====== The data

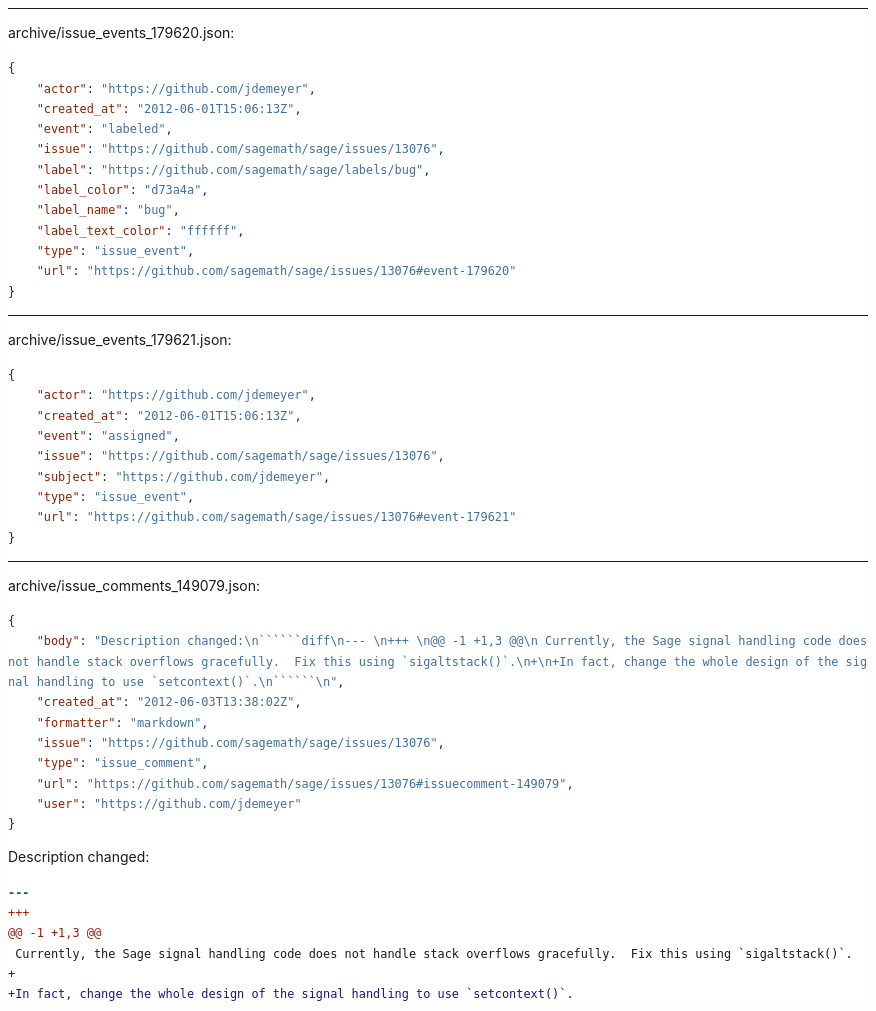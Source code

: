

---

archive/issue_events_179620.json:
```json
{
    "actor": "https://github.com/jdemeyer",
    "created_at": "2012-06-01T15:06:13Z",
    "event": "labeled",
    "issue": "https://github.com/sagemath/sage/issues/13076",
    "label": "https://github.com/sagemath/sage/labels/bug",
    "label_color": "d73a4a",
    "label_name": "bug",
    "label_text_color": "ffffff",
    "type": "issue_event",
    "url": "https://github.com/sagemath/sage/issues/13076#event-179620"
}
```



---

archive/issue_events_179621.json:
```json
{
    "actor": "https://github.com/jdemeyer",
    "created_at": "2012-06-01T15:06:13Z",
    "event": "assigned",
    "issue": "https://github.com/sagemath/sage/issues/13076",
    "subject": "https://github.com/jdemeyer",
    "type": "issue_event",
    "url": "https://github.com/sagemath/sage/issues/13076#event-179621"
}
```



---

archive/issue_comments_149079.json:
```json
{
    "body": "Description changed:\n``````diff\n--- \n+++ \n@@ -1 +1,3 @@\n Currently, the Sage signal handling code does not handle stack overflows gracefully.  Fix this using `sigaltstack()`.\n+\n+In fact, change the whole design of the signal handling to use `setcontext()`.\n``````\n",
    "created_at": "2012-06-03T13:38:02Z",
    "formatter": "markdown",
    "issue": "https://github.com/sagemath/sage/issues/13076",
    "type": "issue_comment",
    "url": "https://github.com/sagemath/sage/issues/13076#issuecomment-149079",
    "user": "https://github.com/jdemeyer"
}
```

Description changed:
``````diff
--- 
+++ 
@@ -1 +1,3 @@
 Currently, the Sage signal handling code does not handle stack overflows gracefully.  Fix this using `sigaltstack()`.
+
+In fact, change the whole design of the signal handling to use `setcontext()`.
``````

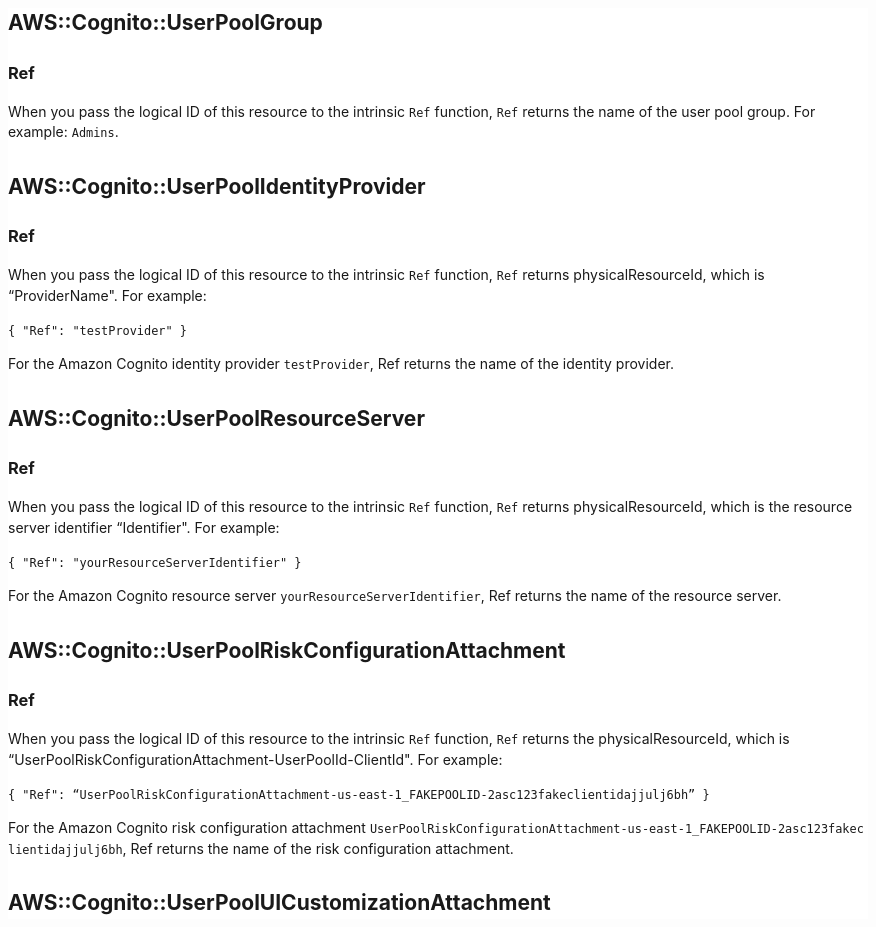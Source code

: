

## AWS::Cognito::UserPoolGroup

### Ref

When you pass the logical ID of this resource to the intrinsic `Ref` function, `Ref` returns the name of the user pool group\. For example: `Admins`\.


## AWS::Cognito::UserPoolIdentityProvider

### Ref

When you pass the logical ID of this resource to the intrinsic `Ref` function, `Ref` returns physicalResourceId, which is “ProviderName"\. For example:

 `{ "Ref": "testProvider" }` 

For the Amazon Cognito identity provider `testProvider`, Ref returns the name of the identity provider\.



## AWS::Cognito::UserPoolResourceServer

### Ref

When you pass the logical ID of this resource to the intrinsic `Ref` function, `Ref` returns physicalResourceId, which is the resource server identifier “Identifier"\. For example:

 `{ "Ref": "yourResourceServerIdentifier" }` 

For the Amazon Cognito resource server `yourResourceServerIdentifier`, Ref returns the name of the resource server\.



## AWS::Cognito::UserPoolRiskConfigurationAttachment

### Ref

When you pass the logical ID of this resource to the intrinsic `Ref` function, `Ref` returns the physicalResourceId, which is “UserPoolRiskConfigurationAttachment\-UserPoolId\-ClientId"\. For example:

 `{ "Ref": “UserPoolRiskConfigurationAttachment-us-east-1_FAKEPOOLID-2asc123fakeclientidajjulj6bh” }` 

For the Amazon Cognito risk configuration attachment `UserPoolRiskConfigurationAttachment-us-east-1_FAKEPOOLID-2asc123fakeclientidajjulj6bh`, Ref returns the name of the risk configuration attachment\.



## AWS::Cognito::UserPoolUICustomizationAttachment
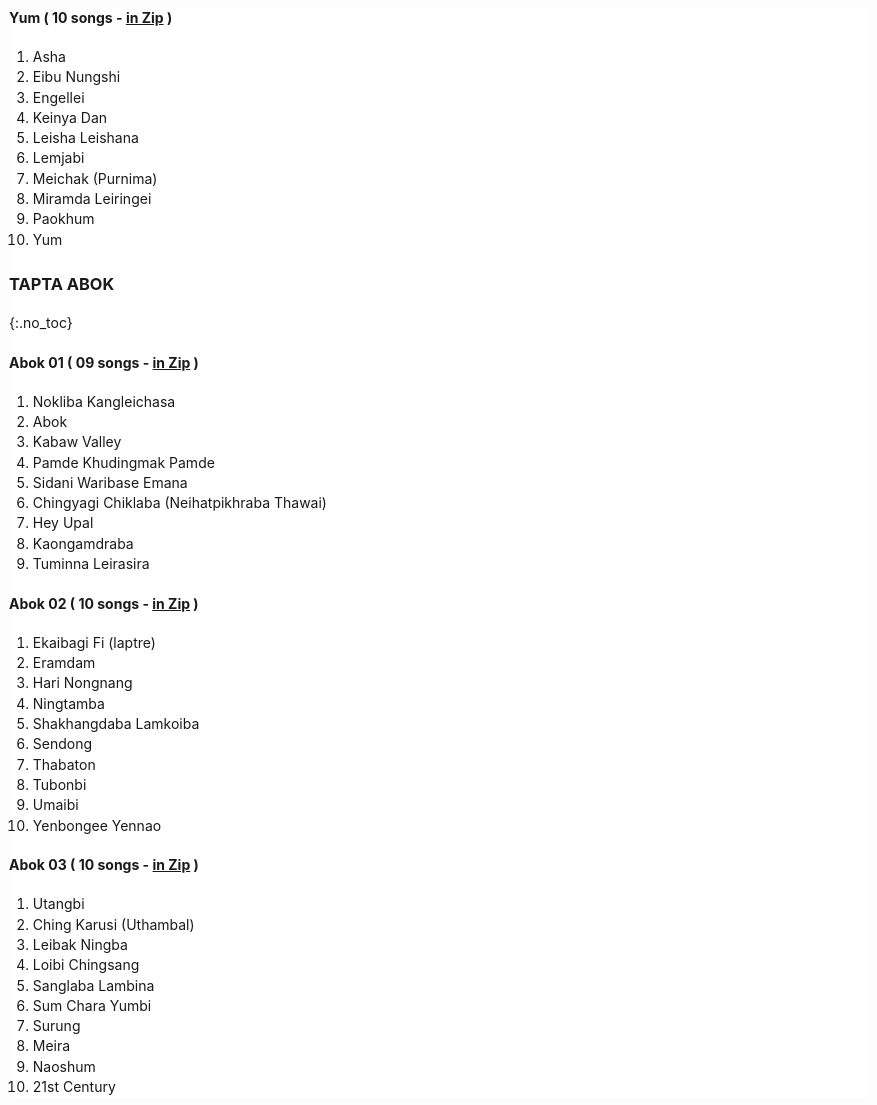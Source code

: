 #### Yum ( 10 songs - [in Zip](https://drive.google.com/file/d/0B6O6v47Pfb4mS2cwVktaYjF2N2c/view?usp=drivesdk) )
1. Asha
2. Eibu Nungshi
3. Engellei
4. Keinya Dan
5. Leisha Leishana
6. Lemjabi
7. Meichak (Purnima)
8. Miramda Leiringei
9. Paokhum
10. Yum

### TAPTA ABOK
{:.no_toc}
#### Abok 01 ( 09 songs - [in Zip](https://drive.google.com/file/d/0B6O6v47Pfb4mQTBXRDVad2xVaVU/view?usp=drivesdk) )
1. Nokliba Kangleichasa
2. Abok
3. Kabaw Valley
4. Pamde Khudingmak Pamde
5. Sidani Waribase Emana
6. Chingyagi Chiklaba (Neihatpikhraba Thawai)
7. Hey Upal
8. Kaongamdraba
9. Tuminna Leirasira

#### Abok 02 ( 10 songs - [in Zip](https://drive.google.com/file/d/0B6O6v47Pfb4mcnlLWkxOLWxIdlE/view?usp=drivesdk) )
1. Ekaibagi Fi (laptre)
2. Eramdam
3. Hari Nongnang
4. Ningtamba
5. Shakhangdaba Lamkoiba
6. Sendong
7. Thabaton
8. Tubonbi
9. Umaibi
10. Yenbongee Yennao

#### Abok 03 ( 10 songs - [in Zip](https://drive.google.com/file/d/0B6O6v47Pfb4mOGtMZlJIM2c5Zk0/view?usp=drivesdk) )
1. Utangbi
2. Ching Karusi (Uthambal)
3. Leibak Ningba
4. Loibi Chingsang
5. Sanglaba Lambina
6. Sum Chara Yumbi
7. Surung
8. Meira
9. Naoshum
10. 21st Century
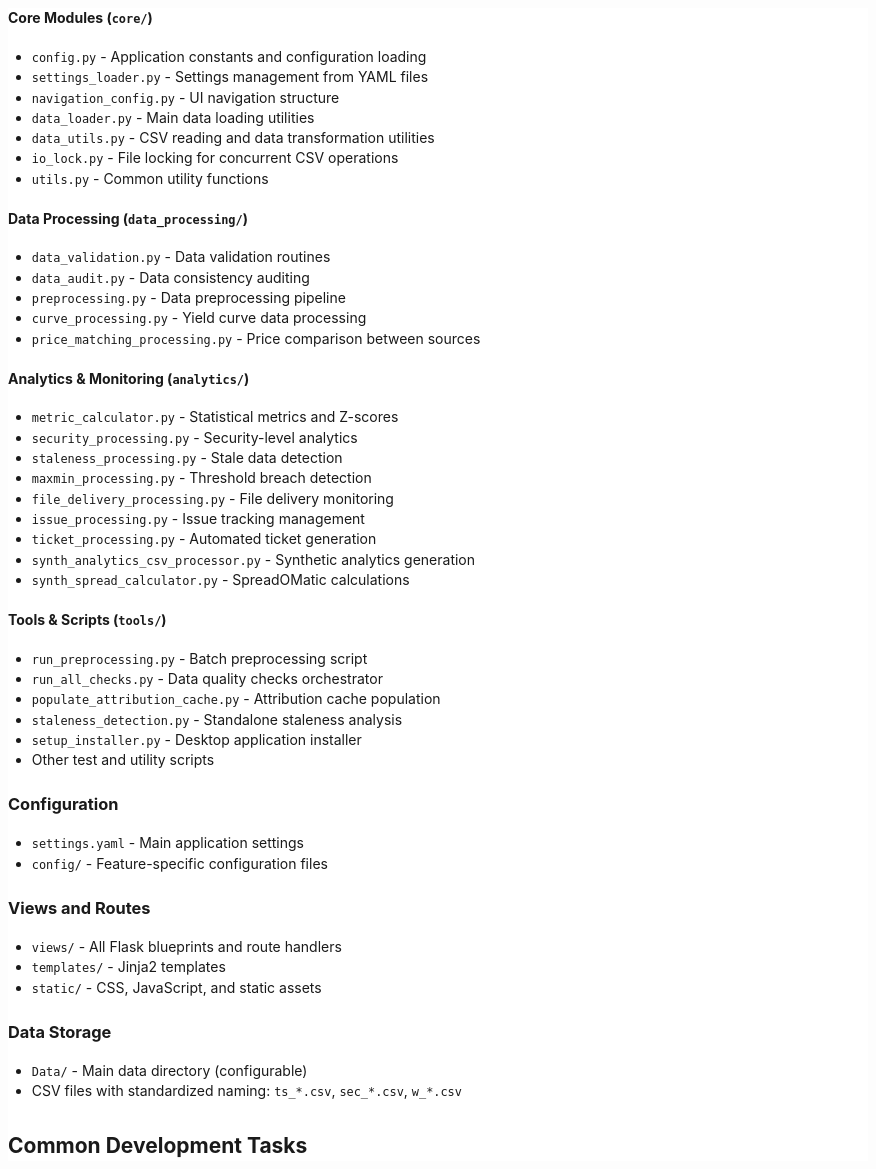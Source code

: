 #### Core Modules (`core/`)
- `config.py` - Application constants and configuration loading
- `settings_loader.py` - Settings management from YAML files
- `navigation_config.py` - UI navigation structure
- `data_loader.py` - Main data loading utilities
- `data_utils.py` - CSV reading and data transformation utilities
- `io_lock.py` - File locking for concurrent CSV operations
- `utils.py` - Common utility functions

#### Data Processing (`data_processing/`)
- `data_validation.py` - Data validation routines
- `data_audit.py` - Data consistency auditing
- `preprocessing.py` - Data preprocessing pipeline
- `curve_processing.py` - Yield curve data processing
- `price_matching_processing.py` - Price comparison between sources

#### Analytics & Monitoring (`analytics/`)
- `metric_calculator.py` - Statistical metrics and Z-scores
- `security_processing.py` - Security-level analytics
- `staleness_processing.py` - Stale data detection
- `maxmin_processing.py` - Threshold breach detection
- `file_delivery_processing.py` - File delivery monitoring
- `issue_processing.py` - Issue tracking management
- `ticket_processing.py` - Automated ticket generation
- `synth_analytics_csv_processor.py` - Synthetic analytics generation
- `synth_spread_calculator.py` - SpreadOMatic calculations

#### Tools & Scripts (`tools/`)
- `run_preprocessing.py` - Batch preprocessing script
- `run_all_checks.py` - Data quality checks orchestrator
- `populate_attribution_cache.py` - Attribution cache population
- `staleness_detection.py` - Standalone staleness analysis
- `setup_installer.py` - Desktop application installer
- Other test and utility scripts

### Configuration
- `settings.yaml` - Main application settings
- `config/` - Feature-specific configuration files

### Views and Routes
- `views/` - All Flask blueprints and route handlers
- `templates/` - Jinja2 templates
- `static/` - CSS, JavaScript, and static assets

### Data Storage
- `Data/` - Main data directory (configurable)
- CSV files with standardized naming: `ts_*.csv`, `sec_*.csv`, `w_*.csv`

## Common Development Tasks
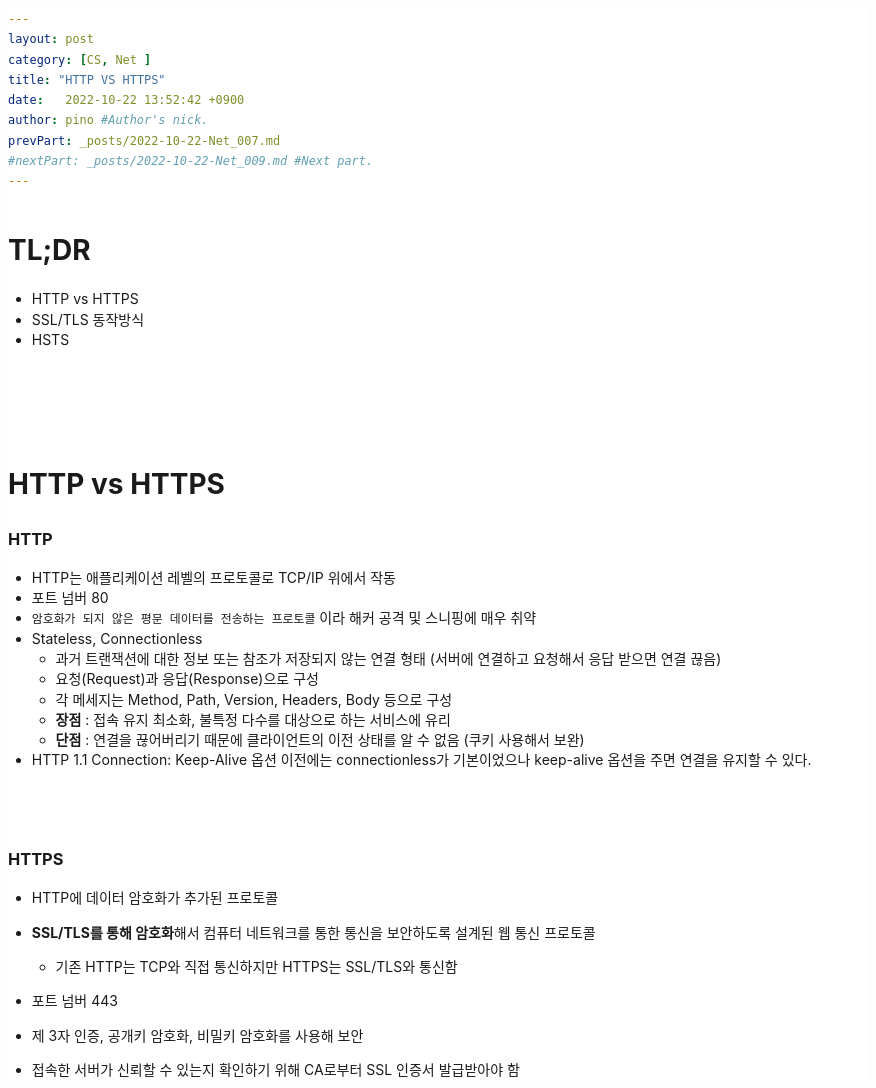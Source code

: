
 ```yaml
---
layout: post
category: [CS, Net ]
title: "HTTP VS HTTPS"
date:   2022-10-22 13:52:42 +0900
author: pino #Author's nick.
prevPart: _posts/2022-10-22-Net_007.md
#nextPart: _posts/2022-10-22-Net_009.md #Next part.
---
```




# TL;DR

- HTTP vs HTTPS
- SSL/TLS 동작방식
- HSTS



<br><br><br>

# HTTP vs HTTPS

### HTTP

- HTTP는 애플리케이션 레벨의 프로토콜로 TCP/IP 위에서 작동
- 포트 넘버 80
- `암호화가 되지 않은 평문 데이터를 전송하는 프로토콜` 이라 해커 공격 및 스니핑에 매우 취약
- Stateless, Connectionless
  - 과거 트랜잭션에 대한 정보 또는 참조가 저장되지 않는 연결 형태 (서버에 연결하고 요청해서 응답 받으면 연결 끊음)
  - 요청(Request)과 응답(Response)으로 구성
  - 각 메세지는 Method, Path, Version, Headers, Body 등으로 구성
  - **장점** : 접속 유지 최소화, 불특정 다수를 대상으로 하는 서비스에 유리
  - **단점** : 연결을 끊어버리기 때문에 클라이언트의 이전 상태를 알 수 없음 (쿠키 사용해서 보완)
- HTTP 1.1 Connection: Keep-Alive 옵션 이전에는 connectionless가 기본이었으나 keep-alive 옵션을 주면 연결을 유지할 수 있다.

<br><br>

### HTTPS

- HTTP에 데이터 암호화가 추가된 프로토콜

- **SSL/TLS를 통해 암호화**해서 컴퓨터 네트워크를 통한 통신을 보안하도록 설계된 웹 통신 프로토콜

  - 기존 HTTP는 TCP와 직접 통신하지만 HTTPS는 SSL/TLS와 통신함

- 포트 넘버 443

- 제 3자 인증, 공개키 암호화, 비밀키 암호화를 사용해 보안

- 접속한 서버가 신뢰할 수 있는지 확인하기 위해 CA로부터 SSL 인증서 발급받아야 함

============

Exercise details ▸ Looking at the entries above, can you reproduce exactly the lines from the one that holds "#### Yum ( 10" through the one that holds "#### Abok 01", and only those?

Solution ▸
: #### Yum ( 10 songs - [in Zip](https://drive.google.com/file/d/0B6O6v47Pfb4mS2cwVktaYjF2N2c/view?usp=drivesdk) )
1. Asha
2. Eibu Nungshi
3. Engellei
4. Keinya Dan
5. Leisha Leishana
6. Lemjabi
7. Meichak (Purnima)
8. Miramda Leiringei
9. Paokhum
10. Yum

### TAPTA ABOK
{:.no_toc}
#### Abok 01 ( 09 songs - [in Zip](https://drive.google.com/file/d/0B6O6v47Pfb4mQTBXRDVad2xVaVU/view?usp=drivesdk) )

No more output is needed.